Em contrapartida, no leste da Europa desenvolvia-se outra realidade, que colocava novos problemas. A existência do socialismo aguçava as contradições: as econômicas, rompendo a unidade do mercado mundial; as políticas, avivando ao mesmo tempo as esperanças e os temores; as do espírito, afirmando um otimismo sem limites em relação ao poder e aos destinos do homem, colocando um desafio materialista aos idealismos e espiritualismos (GARAUDY, 1965).
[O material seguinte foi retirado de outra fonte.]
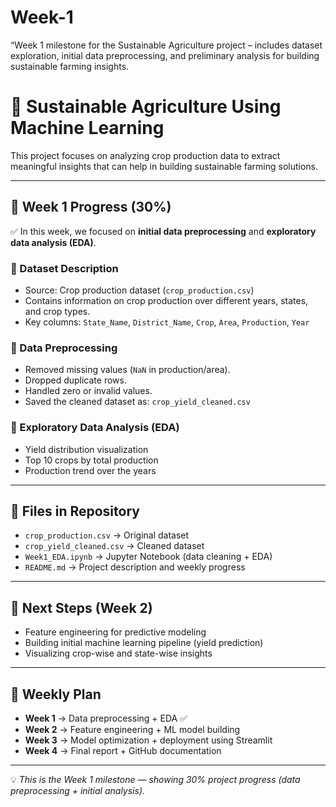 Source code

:# Week-1
“Week 1 milestone for the Sustainable Agriculture project – includes dataset exploration, initial data preprocessing, and preliminary analysis for building sustainable farming insights.


# 🌱 Sustainable Agriculture Using Machine Learning

This project focuses on analyzing crop production data to extract meaningful insights that can help in building sustainable farming solutions.

---

## 📌 Week 1 Progress (30%)

✅ In this week, we focused on **initial data preprocessing** and **exploratory data analysis (EDA)**.

### 🔹 Dataset Description
- Source: Crop production dataset (`crop_production.csv`)
- Contains information on crop production over different years, states, and crop types.
- Key columns: `State_Name`, `District_Name`, `Crop`, `Area`, `Production`, `Year`

### 🔹 Data Preprocessing
- Removed missing values (`NaN` in production/area).
- Dropped duplicate rows.
- Handled zero or invalid values.
- Saved the cleaned dataset as: `crop_yield_cleaned.csv`

### 🔹 Exploratory Data Analysis (EDA)
- Yield distribution visualization  
- Top 10 crops by total production  
- Production trend over the years  

---

## 📂 Files in Repository
- `crop_production.csv` → Original dataset  
- `crop_yield_cleaned.csv` → Cleaned dataset  
- `Week1_EDA.ipynb` → Jupyter Notebook (data cleaning + EDA)  
- `README.md` → Project description and weekly progress  

---

## 🚀 Next Steps (Week 2)
- Feature engineering for predictive modeling  
- Building initial machine learning pipeline (yield prediction)  
- Visualizing crop-wise and state-wise insights  

---

## 📅 Weekly Plan
- **Week 1** → Data preprocessing + EDA ✅  
- **Week 2** → Feature engineering + ML model building  
- **Week 3** → Model optimization + deployment using Streamlit  
- **Week 4** → Final report + GitHub documentation  

---

💡 *This is the Week 1 milestone — showing 30% project progress (data preprocessing + initial analysis).*
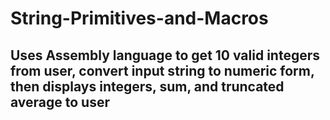 # String-Primitives-and-Macros


## Uses Assembly language to get 10 valid integers from user, convert input string to numeric form, then displays integers, sum, and truncated average to user
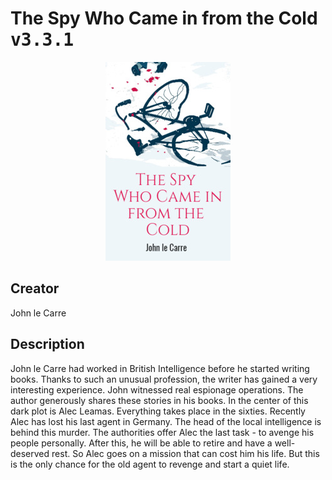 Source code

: 
# The Spy Who Came in from the Cold <kbd>v3.3.1</kbd>

<center>
  <img src="./cover-1024.jpg"/>
</center>

## Creator
John le Carre

## Description
John le Carre had worked in British Intelligence before he started writing books. Thanks to such an unusual profession, the writer has gained a very interesting experience. John witnessed real espionage operations. The author generously shares these stories in his books. In the center of this dark plot is Alec Leamas. Everything takes place in the sixties. Recently Alec has lost his last agent in Germany. The head of the local intelligence is behind this murder. The authorities offer Alec the last task - to avenge his people personally. After this, he will be able to retire and have a well-deserved rest. So Alec goes on a mission that can cost him his life. But this is the only chance for the old agent to revenge and start a quiet life.   
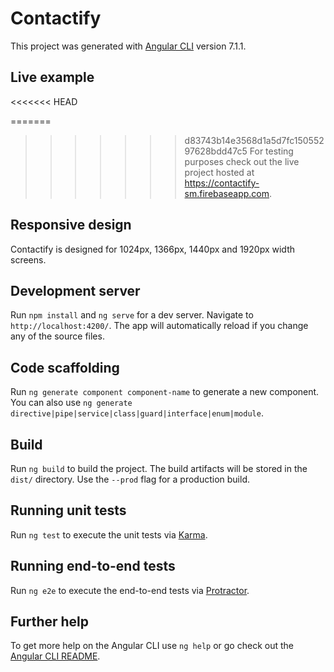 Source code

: # Contactify

This project was generated with [Angular CLI](https://github.com/angular/angular-cli) version 7.1.1.

## Live example
<<<<<<< HEAD

=======
>>>>>>> d83743b14e3568d1a5d7fc15055297628bdd47c5
For testing purposes check out the live project hosted at https://contactify-sm.firebaseapp.com.

## Responsive design

Contactify is designed for 1024px, 1366px, 1440px and 1920px width screens.

## Development server

Run `npm install` and `ng serve` for a dev server. Navigate to `http://localhost:4200/`. The app will automatically reload if you change any of the source files.

## Code scaffolding

Run `ng generate component component-name` to generate a new component. You can also use `ng generate directive|pipe|service|class|guard|interface|enum|module`.

## Build

Run `ng build` to build the project. The build artifacts will be stored in the `dist/` directory. Use the `--prod` flag for a production build.

## Running unit tests

Run `ng test` to execute the unit tests via [Karma](https://karma-runner.github.io).

## Running end-to-end tests

Run `ng e2e` to execute the end-to-end tests via [Protractor](http://www.protractortest.org/).

## Further help

To get more help on the Angular CLI use `ng help` or go check out the [Angular CLI README](https://github.com/angular/angular-cli/blob/master/README.md).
Sendo assim, a experiência vivida dos filósofos de nosso tempo é feita disso e dos acontecimentos destes grandes conflitos humanos em que o mundo se vê dividido em dois, e a classe operária apresenta sua candidatura à hegemonia política e espiritual e neste contexto, as duas guerras mundiais exerceram uma influência determinante sobre a formação e o desenvolvimento das filosofias da existência. Em primeiro lugar contribuíram para obrigar todas as filosofias – existencialismo ateu, filosofias cristãs, marxismo – a serem

filosofias da existência, porque os fundamentos da existência humana estavam recolocados em questão e a resposta não podia ser adiada. Não há filosofia contemporânea viva que não traduza esta situação do homem, de todos os homens, entregues a conflitos universais, a destinos desconhecidos e diante da ameaça permanente da morte, numa angústia generalizada (GARAUDY, 1965).